New York hotel owners launch ads and website after Covid surge

Vijay Dandapani, CEO of the New York Hotel Association (Getty, iStock)

How do you sell relief?

As the occupancy rate fell to 42.5%, the city’s hoteliers launched a web and television campaign on Monday to touch the hearts and minds of elected officials.

Specifically, they want financial help and a break on late tax payments.

“We need property tax relief. We had a liquidity crisis and now have a solvency crisis,” said Vijay Dandapani, president and CEO of the New York Hotel Association. The real deal.

The group hasn’t said how much it’s spending on the effort.

The trade group’s new campaign website, StayNYC.com, says: “Saving hotels would be a down payment on our recovery.” He adds, “Common sense measures like property tax debt relief and assessments that more fairly represent the current value of hotels will keep hotels open and workers employed.”

By debt relief, hotel owners mean an interest rate of less than 13% – they would prefer zero – on overdue property taxes. They made a similar call a year ago and released a report in December showing that their taxes as a percentage of income had tripled in 2020, to 30%.

The new website says that before the pandemic, the city’s hotels employed 50,000 people — largely ‘immigrants and people of color’ — accounted for $3.2 billion in revenue and supported $22 billion in global tourism spending.

“The future of hotels is even less certain,” said Dandapani, who hopes new Mayor Eric Adams and the revamped City Council will craft targeted measures that will lower assessments, reduce penalties for unpaid taxes and help hotels stay open.

The association is already suing the city in federal court to strike down a law mandating a severance package of $500 per employee for 36 weeks for hotels that did not reopen in November.

“It’s money that hotels just don’t have,” wrote David Paz, president of Omnia Group, owner of the Sister City hotel, in a Jan. 27 op-ed by Crain.

A few hotels have opened, perhaps to avoid the sanction, but Dandapani said 145 have closed since the pandemic began.

The city has also dealt a blow to hotel developers by requiring a special permit to build hotels, a law that is expected to stifle non-union hotel projects. The measure was passed in favor of the hotel workers’ union, although in a few years it could help existing hotels by limiting competition.

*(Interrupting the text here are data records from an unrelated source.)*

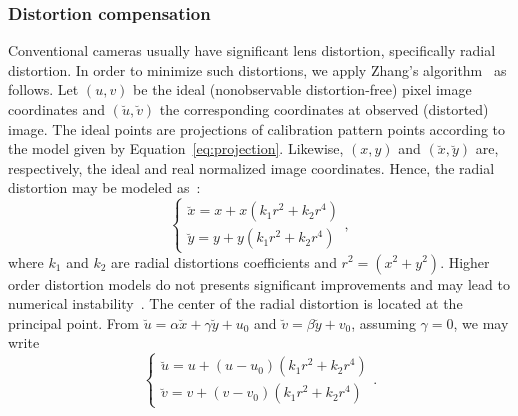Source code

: \subsubsection{Distortion compensation}\label{sec:Zhang}
%
Conventional cameras usually have significant lens distortion, specifically radial distortion.
In order to minimize such distortions, we apply Zhang's algorithm~\cite{Zhang2000a} as follows.
%
Let $(u,v)$ be the ideal (nonobservable distortion-free) pixel image coordinates and
$(\breve{u},\breve{v})$ the corresponding coordinates at observed (distorted) image.
The ideal points are projections of calibration pattern points according to the model given by Equation~\eqref{eq:projection}.
Likewise, $(x,y)$ and $(\breve{x},\breve{y})$ are, respectively, the ideal and real normalized image coordinates.
Hence, the radial distortion may be modeled as~\cite{Zhang2000a}:
%
\begin{equation}
  \begin{cases}
    \breve{x} = x + x(k_1 r^2 + k_2 r^4) \\%
    \breve{y} = y + y(k_1 r^2 + k_2 r^4) %
   \end{cases},
\end{equation}
%
where $k_1$ and $k_2$ are radial distortions coefficients and $r^2 = (x^2 + y^2)$.
Higher order distortion models do not presents significant improvements and may lead to numerical instability~\cite{Zhang2000a}.
The center of the radial distortion is located at the principal point.
From
$\breve{u} = \alpha \breve{x} + \gamma \breve{y} + u_0 $ and $\breve{v} = \beta \breve{y} + v_0$, assuming $\gamma = 0$,
we may write
%
\begin{equation}
\begin{cases}
  \breve{u} = u + (u-u_0)(k_1 r^2 + k_2 r^4 ) \\
  \breve{v} = v + (v-v_0)(k_1 r^2 + k_2 r^4 )
\end{cases}.
\label{eq:u_dist}
\end{equation}

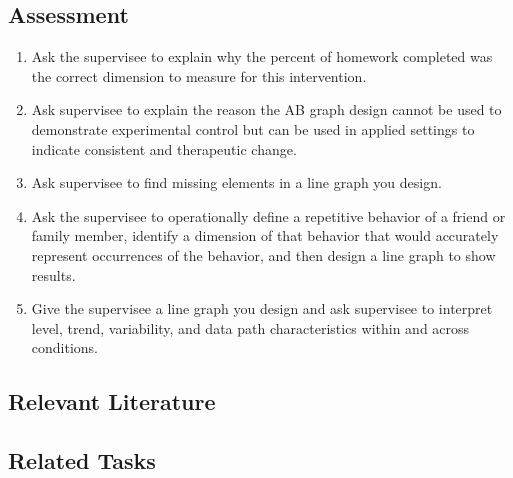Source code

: \subsection{Assessment}
\begin{enumerate}
\item Ask the supervisee to explain why the percent of homework completed was the correct dimension to measure for this intervention.
\item Ask supervisee to explain the reason the AB graph design cannot be used to demonstrate experimental control but can be used in applied settings to indicate consistent and therapeutic change.
\item Ask supervisee to find missing elements in a line graph you design.
\item Ask the supervisee to operationally define a repetitive behavior of a friend or family member, identify a dimension of that behavior that would accurately represent occurrences of the behavior, and then design a line graph to show results.
\item Give the supervisee a line graph you design and ask supervisee to interpret level, trend, variability, and data path characteristics within and across conditions. 
\end{enumerate}
%
\subsection{Relevant Literature}
\begin{refsection}
\nocite{cooper2007applied,
    alberto2013applied,
    ledford2009single,
    vanselow2012online}
\printbibliography[heading=none]
\end{refsection}
%
\subsection{Related Tasks}
\fourhOne{}\\
\fourhTwo{}\\
\fourhThree{}\\
\fourhFour{}\\
\fourhFive{}\\
\fourFKFourtySeven{}\\
\fourjFifteen{}\\
%
%
%
%
%
\section[\fouraEleven{}]{\fouraEleven{}%
              }
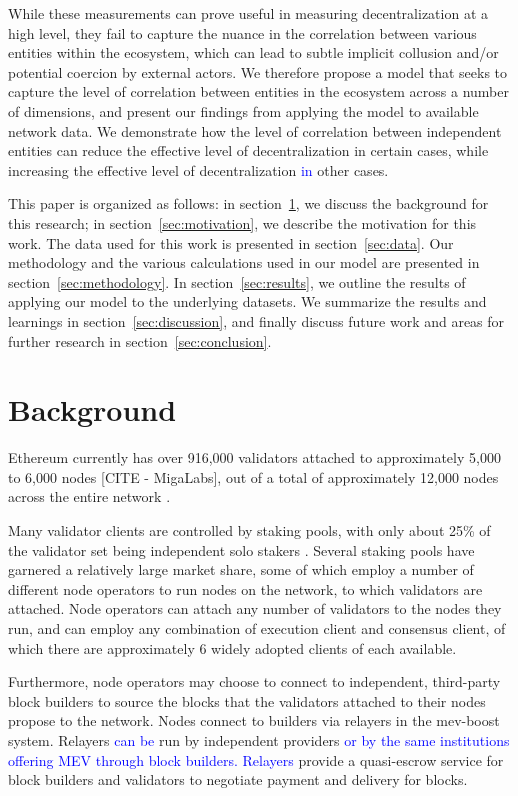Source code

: \documentclass[conference]{IEEEtran}
\newcommand{\leo}[1]{\textcolor{blue}{#1}}
\begin{document}
While these measurements can prove useful in measuring decentralization at a high level, they fail to capture the nuance in the correlation between various entities within the ecosystem, which can lead to subtle implicit collusion and/or potential coercion by external actors.  We therefore propose a model that seeks to capture the level of correlation between entities in the ecosystem across a number of dimensions, and present our findings from applying the model to available network data.  We demonstrate how the level of correlation between independent entities can reduce the effective level of decentralization in certain cases, while increasing the effective level of decentralization \leo{in} other cases.

This paper is organized as follows: in section~\ref{ sec:background}, we discuss the background for this research; in section~\ref{sec:motivation}, we describe the motivation for this work. The data used for this work is presented in section~\ref{sec:data}. Our methodology and the various calculations used in our model are presented in section~\ref{sec:methodology}.  In section~\ref{sec:results}, we outline the results of applying our model to the underlying datasets. We summarize the results and learnings in section~\ref{sec:discussion}, and finally discuss future work and areas for further research in section~\ref{sec:conclusion}.

\section{Background}
\label{ sec:background}

Ethereum currently has over 916,000 validators \cite{beaconchain2024} attached to approximately 5,000 to 6,000 nodes [CITE - MigaLabs], out of a total of approximately 12,000 nodes across the entire network \cite{nodewatch2024}.

Many validator clients are controlled by staking pools, with only about 25\% of the validator set being independent solo stakers \cite{dune2024}.  Several staking pools have garnered a relatively large market share, some of which employ a number of different node operators to run nodes on the network, to which validators are attached.  Node operators can attach any number of validators to the nodes they run, and can employ any combination of execution client and consensus client, of which there are approximately 6 widely adopted clients of each available.

Furthermore, node operators may choose to connect to independent, third-party block builders to source the blocks that the validators attached to their nodes propose to the network. Nodes connect to builders via relayers in the mev-boost system.  Relayers \leo{can be} run by independent providers \leo{or by the same institutions offering MEV through block builders. Relayers} provide a quasi-escrow service for block builders and validators to negotiate payment and delivery for blocks.
\end{document}
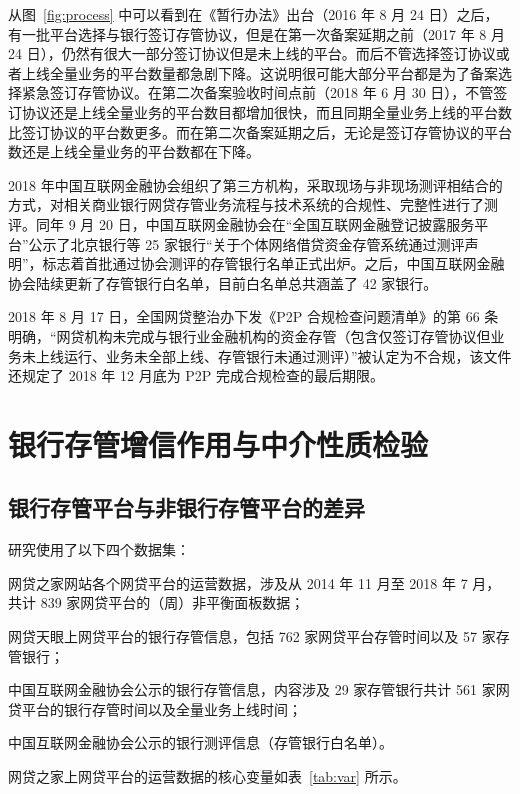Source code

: \documentclass[lang=cn,11pt]{elegantpaper}
\begin{document}
从图~\ref{fig:process} 中可以看到在《暂行办法》出台（2016 年 8 月 24 日）之后，有一批平台选择与银行签订存管协议，但是在第一次备案延期之前（2017 年 8 月 24 日），仍然有很大一部分签订协议但是未上线的平台。而后不管选择签订协议或者上线全量业务的平台数量都急剧下降。这说明很可能大部分平台都是为了备案选择紧急签订存管协议。在第二次备案验收时间点前（2018 年 6 月 30 日），不管签订协议还是上线全量业务的平台数目都增加很快，而且同期全量业务上线的平台数比签订协议的平台数更多。而在第二次备案延期之后，无论是签订存管协议的平台数还是上线全量业务的平台数都在下降。

2018 年中国互联网金融协会组织了第三方机构，采取现场与非现场测评相结合的方式，对相关商业银行网贷存管业务流程与技术系统的合规性、完整性进行了测评。同年 9 月 20 日，中国互联网金融协会在“全国互联网金融登记披露服务平台”公示了北京银行等 25 家银行“关于个体网络借贷资金存管系统通过测评声明”，标志着首批通过协会测评的存管银行名单正式出炉。之后，中国互联网金融协会陆续更新了存管银行白名单，目前白名单总共涵盖了 42 家银行。

2018 年 8 月 17 日，全国网贷整治办下发《P2P 合规检查问题清单》的第 66 条明确，“网贷机构未完成与银行业金融机构的资金存管（包含仅签订存管协议但业务未上线运行、业务未全部上线、存管银行未通过测评）”被认定为不合规，该文件还规定了 2018 年 12 月底为 P2P 完成合规检查的最后期限。

\section{银行存管增信作用与中介性质检验}

\subsection{银行存管平台与非银行存管平台的差异}

研究使用了以下四个数据集：
\begin{enumerate*}[label=（\arabic*）]
    \item 网贷之家网站各个网贷平台的运营数据，涉及从 2014 年 11 月至 2018 年 7 月，共计 839 家网贷平台的（周）非平衡面板数据；
    \item 网贷天眼上网贷平台的银行存管信息，包括 762 家网贷平台存管时间以及 57 家存管银行；
    \item 中国互联网金融协会公示的银行存管信息，内容涉及 29 家存管银行共计 561 家网贷平台的银行存管时间以及全量业务上线时间；
    \item 中国互联网金融协会公示的银行测评信息（存管银行白名单）。
\end{enumerate*}
网贷之家上网贷平台的运营数据的核心变量如表~\ref{tab:var} 所示。
\end{document}
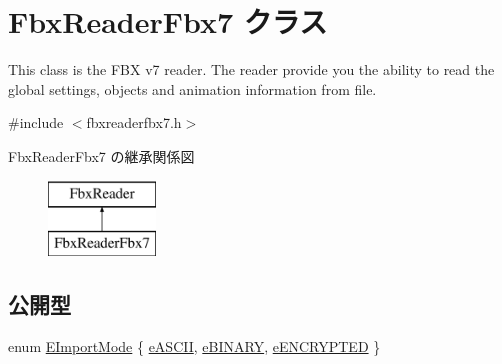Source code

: \hypertarget{class_fbx_reader_fbx7}{}\section{Fbx\+Reader\+Fbx7 クラス}
\label{class_fbx_reader_fbx7}


This class is the F\+BX v7 reader. The reader provide you the ability to read the global settings, objects and animation information from file.  




{\ttfamily \#include $<$fbxreaderfbx7.\+h$>$}

Fbx\+Reader\+Fbx7 の継承関係図\begin{figure}[H]
\begin{center}
\leavevmode
\includegraphics[height=2.000000cm]{class_fbx_reader_fbx7}
\end{center}
\end{figure}
\subsection*{公開型}
\begin{DoxyCompactItemize}
\item 
enum \hyperlink{class_fbx_reader_fbx7_adac979509eca2b6dd882c24364e04a3a}{E\+Import\+Mode} \{ \hyperlink{class_fbx_reader_fbx7_adac979509eca2b6dd882c24364e04a3aa69cf32fabf9db79fd099956720a54256}{e\+A\+S\+C\+II}, 
\hyperlink{class_fbx_reader_fbx7_adac979509eca2b6dd882c24364e04a3aa701fc662c04bb2b80560887a21c55ae6}{e\+B\+I\+N\+A\+RY}, 
\hyperlink{class_fbx_reader_fbx7_adac979509eca2b6dd882c24364e04a3aa87a3b16cba8221426362c503c6c9cd65}{e\+E\+N\+C\+R\+Y\+P\+T\+ED}
 \}
\end{DoxyCompactItemize}
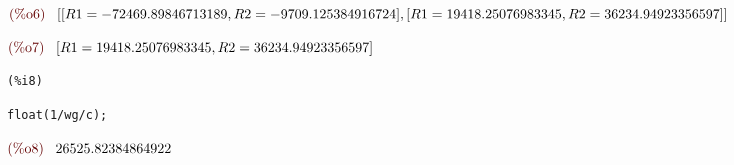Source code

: \documentclass{article}
\begin{document}
\begin{math}\displaystyle
\parbox{8ex}{\color{labelcolor}(\%o6) }
[[R1=-72469.89846713189,R2=-9709.125384916724],[R1=19418.25076983345,R2=36234.94923356597]]
\end{math}

\begin{math}\displaystyle
\parbox{8ex}{\color{labelcolor}(\%o7) }
[R1=19418.25076983345,R2=36234.94923356597]
\end{math}


\noindent
\begin{minipage}[t]{8ex}{\color{red}\bf
\begin{verbatim}
(%i8) 
\end{verbatim}}
\end{minipage}
\begin{minipage}[t]{\textwidth}{\color{blue}
\begin{verbatim}
float(1/wg/c);
\end{verbatim}}
\end{minipage}
\begin{math}\displaystyle
\parbox{8ex}{\color{labelcolor}(\%o8) }
26525.82384864922
\end{math}
\end{document}
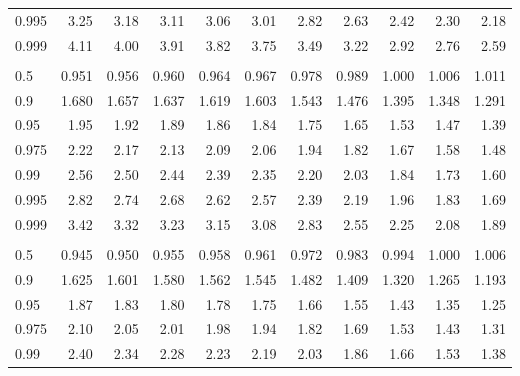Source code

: \documentclass[]{article}
\begin{document}
\begin{table}[H]
\begin{tabular}{lrrrrrrrrrr}
\hspace{1em}0.995 & 3.25 & 3.18 & 3.11 & 3.06 & 3.01 & 2.82 & 2.63 & 2.42 & 2.30 & 2.18\\
\hspace{1em}0.999 & 4.11 & 4.00 & 3.91 & 3.82 & 3.75 & 3.49 & 3.22 & 2.92 & 2.76 & 2.59\\
\addlinespace[0.3em]
\multicolumn{11}{l}{\textbf{$k_2=60$}}\\
\hspace{1em}0.5 & 0.951 & 0.956 & 0.960 & 0.964 & 0.967 & 0.978 & 0.989 & 1.000 & 1.006 & 1.011\\
\hspace{1em}0.9 & 1.680 & 1.657 & 1.637 & 1.619 & 1.603 & 1.543 & 1.476 & 1.395 & 1.348 & 1.291\\
\hspace{1em}0.95 & 1.95 & 1.92 & 1.89 & 1.86 & 1.84 & 1.75 & 1.65 & 1.53 & 1.47 & 1.39\\
\hspace{1em}0.975 & 2.22 & 2.17 & 2.13 & 2.09 & 2.06 & 1.94 & 1.82 & 1.67 & 1.58 & 1.48\\
\hspace{1em}0.99 & 2.56 & 2.50 & 2.44 & 2.39 & 2.35 & 2.20 & 2.03 & 1.84 & 1.73 & 1.60\\
\hspace{1em}0.995 & 2.82 & 2.74 & 2.68 & 2.62 & 2.57 & 2.39 & 2.19 & 1.96 & 1.83 & 1.69\\
\hspace{1em}0.999 & 3.42 & 3.32 & 3.23 & 3.15 & 3.08 & 2.83 & 2.55 & 2.25 & 2.08 & 1.89\\
\addlinespace[0.3em]
\multicolumn{11}{l}{\textbf{$k_2=120$}}\\
\hspace{1em}0.5 & 0.945 & 0.950 & 0.955 & 0.958 & 0.961 & 0.972 & 0.983 & 0.994 & 1.000 & 1.006\\
\hspace{1em}0.9 & 1.625 & 1.601 & 1.580 & 1.562 & 1.545 & 1.482 & 1.409 & 1.320 & 1.265 & 1.193\\
\hspace{1em}0.95 & 1.87 & 1.83 & 1.80 & 1.78 & 1.75 & 1.66 & 1.55 & 1.43 & 1.35 & 1.25\\
\hspace{1em}0.975 & 2.10 & 2.05 & 2.01 & 1.98 & 1.94 & 1.82 & 1.69 & 1.53 & 1.43 & 1.31\\
\hspace{1em}0.99 & 2.40 & 2.34 & 2.28 & 2.23 & 2.19 & 2.03 & 1.86 & 1.66 & 1.53 & 1.38\\

\end{tabular}
\end{table}
\end{document}
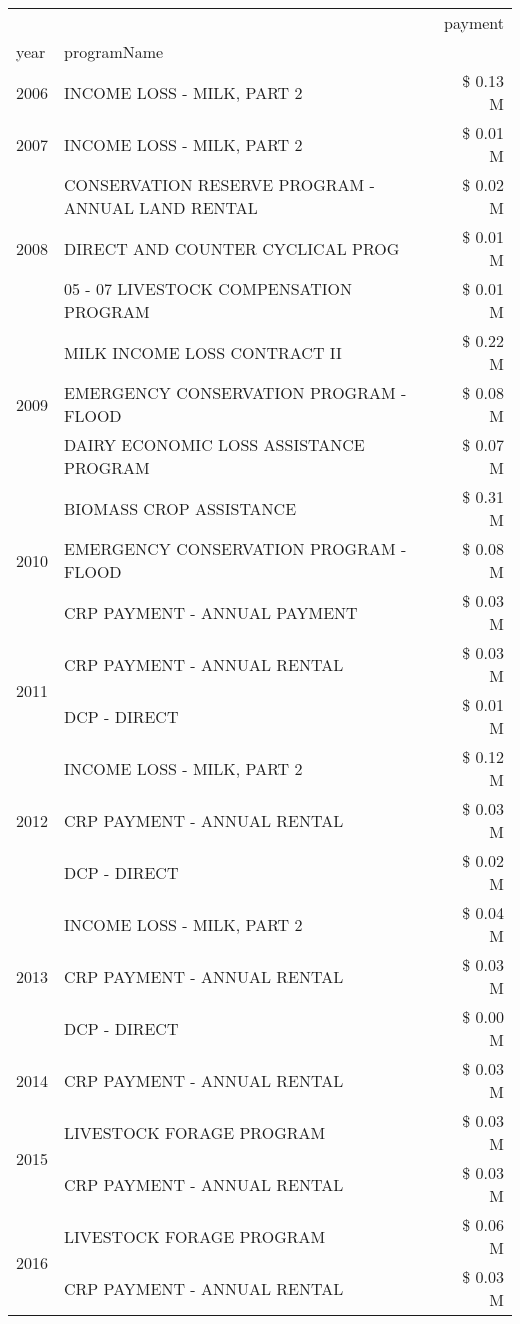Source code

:\begin{tabular}{llr}
\toprule
 &  & payment \\
year & programName &  \\
\midrule
2006 & INCOME LOSS - MILK, PART 2 & \$ 0.13 M \\
\cline{1-3}
2007 & INCOME LOSS - MILK, PART 2 & \$ 0.01 M \\
\cline{1-3}
\multirow[t]{3}{*}{2008} & CONSERVATION RESERVE PROGRAM - ANNUAL LAND RENTAL & \$ 0.02 M \\
 & DIRECT AND COUNTER CYCLICAL PROG & \$ 0.01 M \\
 & 05 - 07 LIVESTOCK COMPENSATION PROGRAM & \$ 0.01 M \\
\cline{1-3}
\multirow[t]{3}{*}{2009} & MILK INCOME LOSS CONTRACT II & \$ 0.22 M \\
 & EMERGENCY CONSERVATION PROGRAM - FLOOD & \$ 0.08 M \\
 & DAIRY ECONOMIC LOSS ASSISTANCE PROGRAM & \$ 0.07 M \\
\cline{1-3}
\multirow[t]{3}{*}{2010} & BIOMASS CROP ASSISTANCE & \$ 0.31 M \\
 & EMERGENCY CONSERVATION PROGRAM - FLOOD & \$ 0.08 M \\
 & CRP PAYMENT - ANNUAL PAYMENT & \$ 0.03 M \\
\cline{1-3}
\multirow[t]{2}{*}{2011} & CRP PAYMENT - ANNUAL RENTAL & \$ 0.03 M \\
 & DCP - DIRECT & \$ 0.01 M \\
\cline{1-3}
\multirow[t]{3}{*}{2012} & INCOME LOSS - MILK, PART 2 & \$ 0.12 M \\
 & CRP PAYMENT - ANNUAL RENTAL & \$ 0.03 M \\
 & DCP - DIRECT & \$ 0.02 M \\
\cline{1-3}
\multirow[t]{3}{*}{2013} & INCOME LOSS - MILK, PART 2 & \$ 0.04 M \\
 & CRP PAYMENT - ANNUAL RENTAL & \$ 0.03 M \\
 & DCP - DIRECT & \$ 0.00 M \\
\cline{1-3}
2014 & CRP PAYMENT - ANNUAL RENTAL & \$ 0.03 M \\
\cline{1-3}
\multirow[t]{2}{*}{2015} & LIVESTOCK FORAGE PROGRAM & \$ 0.03 M \\
 & CRP PAYMENT - ANNUAL RENTAL & \$ 0.03 M \\
\cline{1-3}
\multirow[t]{3}{*}{2016} & LIVESTOCK FORAGE PROGRAM & \$ 0.06 M \\
 & CRP PAYMENT - ANNUAL RENTAL & \$ 0.03 M \\

\end{tabular}
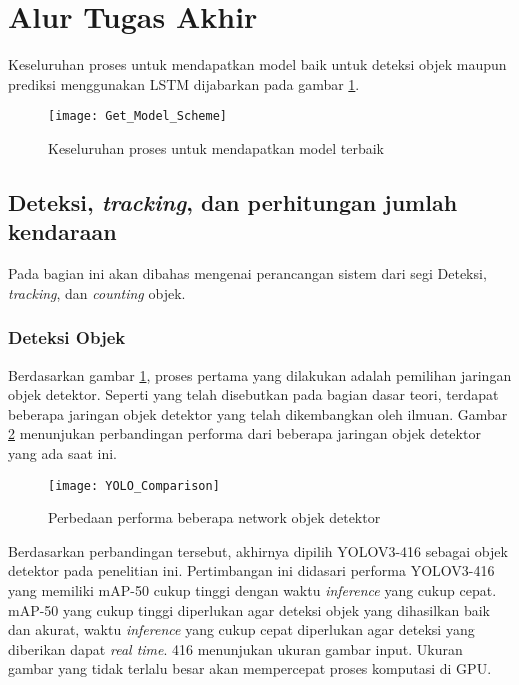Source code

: \documentclass[../thesis.tex]{subfiles}
\begin{document}
\section{Alur Tugas Akhir}
Keseluruhan proses untuk mendapatkan model baik untuk deteksi objek maupun prediksi menggunakan LSTM dijabarkan pada gambar \ref{get_model_scheme}.
\begin{figure}[htp]
	\centering
	\texttt{[image: Get\_Model\_Scheme]}
	\caption{Keseluruhan proses untuk mendapatkan model terbaik}
	\label{get_model_scheme}
\end{figure}

\subsection{Deteksi, \textit{tracking}, dan perhitungan jumlah kendaraan}
Pada bagian ini akan dibahas mengenai perancangan sistem dari segi Deteksi, \textit{tracking}, dan \textit{counting} objek.
\subsubsection{Deteksi Objek}
Berdasarkan gambar \ref{get_model_scheme}, proses pertama yang dilakukan adalah pemilihan jaringan objek detektor. Seperti yang telah disebutkan pada bagian dasar teori, terdapat beberapa jaringan objek detektor yang telah dikembangkan oleh ilmuan. 
Gambar \ref{yolo_comparison} menunjukan perbandingan performa dari beberapa jaringan objek detektor yang ada saat ini.
\begin{figure}
	\centering
	\texttt{[image: YOLO\_Comparison]}
	\caption{Perbedaan performa beberapa network objek detektor}
	\label{yolo_comparison}
\end{figure}

Berdasarkan perbandingan tersebut, akhirnya dipilih YOLOV3-416 sebagai objek detektor pada penelitian ini. Pertimbangan ini didasari performa YOLOV3-416 yang memiliki mAP-50 cukup tinggi dengan waktu \textit{inference} yang cukup cepat. 
mAP-50 yang cukup tinggi diperlukan agar deteksi objek yang dihasilkan baik dan akurat, waktu \textit{inference} yang cukup cepat diperlukan agar deteksi yang diberikan dapat \textit{real time}. 416 menunjukan ukuran gambar input. Ukuran gambar yang tidak terlalu besar akan mempercepat proses komputasi di GPU.
\end{document}
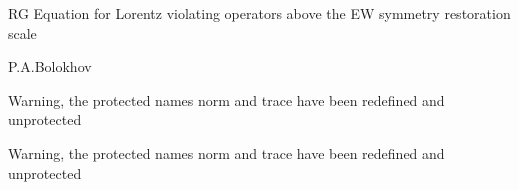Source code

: \documentclass{article}
\begin{document}
\pagestyle{empty}
\begin{maplegroup}
\begin{Title}
RG Equation for Lorentz
violating operators above
the EW symmetry 
restoration scale
\end{Title}

\begin{Author}
P.A.Bolokhov
\end{Author}

\begin{Title}
\begin{mapleinput}
\end{mapleinput}
\end{Title}

\end{maplegroup}
\begin{maplegroup}
\begin{mapleinput}
Warning, the protected names norm and trace have been redefined and
unprotected
\end{mapleinput}

\mapleresult
\begin{maplettyout}
Warning, the protected names norm and trace have been redefined and
unprotected
\end{maplettyout}

\end{maplegroup}
\begin{maplegroup}
\begin{mapleinput}
\end{mapleinput}

\mapleresult
\begin{maplelatex}
\end{maplelatex}

\begin{maplelatex}
\end{maplelatex}

\begin{maplelatex}
\end{maplelatex}

\end{maplegroup}
\end{document}
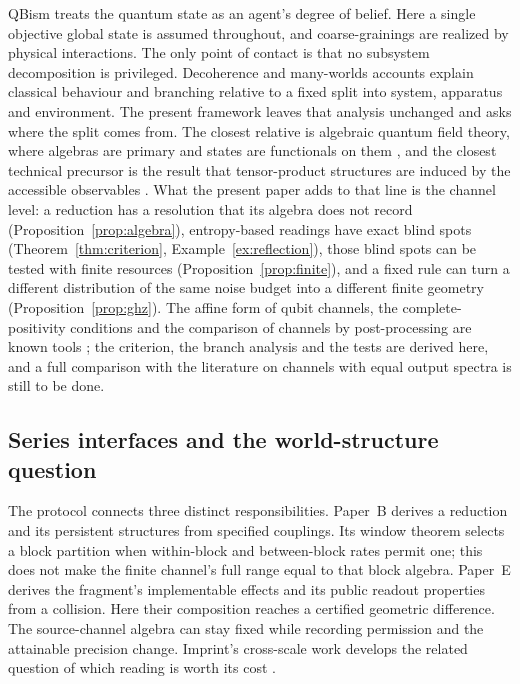 \documentclass[12pt,a4paper]{article}
\begin{document}
QBism treats the quantum state as an agent's degree of belief. Here a single objective global state is assumed throughout, and coarse-grainings are realized by physical interactions. The only point of contact is that no subsystem decomposition is privileged. Decoherence and many-worlds accounts explain classical behaviour and branching relative to a fixed split into system, apparatus and environment. The present framework leaves that analysis unchanged and asks where the split comes from. The closest relative is algebraic quantum field theory, where algebras are primary and states are functionals on them \cite{Haag1996}, and the closest technical precursor is the result that tensor-product structures are induced by the accessible observables \cite{Zanardi2004}. What the present paper adds to that line is the channel level: a reduction has a resolution that its algebra does not record (Proposition~\ref{prop:algebra}), entropy-based readings have exact blind spots (Theorem~\ref{thm:criterion}, Example~\ref{ex:reflection}), those blind spots can be tested with finite resources (Proposition~\ref{prop:finite}), and a fixed rule can turn a different distribution of the same noise budget into a different finite geometry (Proposition~\ref{prop:ghz}). The affine form of qubit channels, the complete-positivity conditions and the comparison of channels by post-processing are known tools \cite{RuskaiSzarekWerner2002,FujiwaraAlgoet1999,Jencova2015}; the criterion, the branch analysis and the tests are derived here, and a full comparison with the literature on channels with equal output spectra is still to be done.

\subsection{Series interfaces and the world-structure question}

The protocol connects three distinct responsibilities.
Paper~B derives a reduction and its persistent structures from
specified couplings. Its window theorem selects a block partition
when within-block and between-block rates permit one; this does not
make the finite channel's full range equal to that block algebra.
Paper~E derives the fragment's implementable effects and its public
readout properties from a collision. Here their composition reaches
a certified geometric difference. The source-channel algebra can
stay fixed while recording permission and the attainable precision
change. Imprint's cross-scale work develops the related question of
which reading is worth its cost \cite{LiuImprintRG}.
\end{document}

A pre-law supply pipeline includes the opening of a Ritz-Carlton in May, the opening of a Virgin hotel this summer and the opening of the Fifth Avenue hotel this fall, all at Nomad.

Before Adams was sworn in, Dandapani told him the industry sought “safety and cleanliness.” But the ad campaign is more about money. Property taxes on hotels in the city are the highest in the country and “unfair, unjust and unsustainable,” the trade group leader said.

Of the city’s proposed new tax assessments, he said, “This does not reflect the fact that in the first year of the pandemic, revenues were down almost 65% from 2019 and 44 % in 2021,” he explained. “We need property tax relief in the short term.”

The new assessments, released on January 18, will affect taxes from July. But these were calculated by the city’s finance department as hotels bounced back. Their occupancy rate was 82% in December – the highest in two years – but plunged to 43% last week. “Omicron took the wind on our sales,” Dandapani said.

The ratings drive up average hotel billable values ​​by 5.9% across the city. Many landlords plan to challenge their assessments before the March 1 deadline.

“You have to be in a cave in Afghanistan not to file,” Dandapani said.